-- Opening Marker --

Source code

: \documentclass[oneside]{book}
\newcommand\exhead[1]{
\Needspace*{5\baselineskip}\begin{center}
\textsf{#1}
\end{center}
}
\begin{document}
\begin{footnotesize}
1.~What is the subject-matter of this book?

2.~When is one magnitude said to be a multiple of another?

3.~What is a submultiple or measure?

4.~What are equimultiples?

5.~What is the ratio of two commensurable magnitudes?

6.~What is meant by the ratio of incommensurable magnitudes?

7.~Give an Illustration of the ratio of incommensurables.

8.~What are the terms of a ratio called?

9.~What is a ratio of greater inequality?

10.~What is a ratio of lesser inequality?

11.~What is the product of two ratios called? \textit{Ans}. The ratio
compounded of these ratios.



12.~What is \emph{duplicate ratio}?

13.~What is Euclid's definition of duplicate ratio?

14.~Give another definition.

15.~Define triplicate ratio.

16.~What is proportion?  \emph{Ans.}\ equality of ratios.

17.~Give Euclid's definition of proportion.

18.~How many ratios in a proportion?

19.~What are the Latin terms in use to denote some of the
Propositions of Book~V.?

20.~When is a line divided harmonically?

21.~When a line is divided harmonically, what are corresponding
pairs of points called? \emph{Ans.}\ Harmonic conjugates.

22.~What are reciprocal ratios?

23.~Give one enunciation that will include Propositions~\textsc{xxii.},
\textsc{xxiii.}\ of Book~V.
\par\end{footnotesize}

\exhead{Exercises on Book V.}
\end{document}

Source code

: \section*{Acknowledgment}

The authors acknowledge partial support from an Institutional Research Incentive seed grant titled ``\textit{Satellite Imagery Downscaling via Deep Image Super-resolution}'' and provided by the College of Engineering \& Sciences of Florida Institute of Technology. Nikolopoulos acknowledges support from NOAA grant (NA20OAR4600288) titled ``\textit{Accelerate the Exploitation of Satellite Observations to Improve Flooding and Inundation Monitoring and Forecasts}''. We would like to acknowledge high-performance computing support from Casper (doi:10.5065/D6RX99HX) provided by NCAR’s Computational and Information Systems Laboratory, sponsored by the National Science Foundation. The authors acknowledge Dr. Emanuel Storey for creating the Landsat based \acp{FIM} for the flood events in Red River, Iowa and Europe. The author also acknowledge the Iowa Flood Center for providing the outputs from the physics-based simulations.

-- Closing Marker --

Your answer should be one number: how many lines above contain "duplicate".

2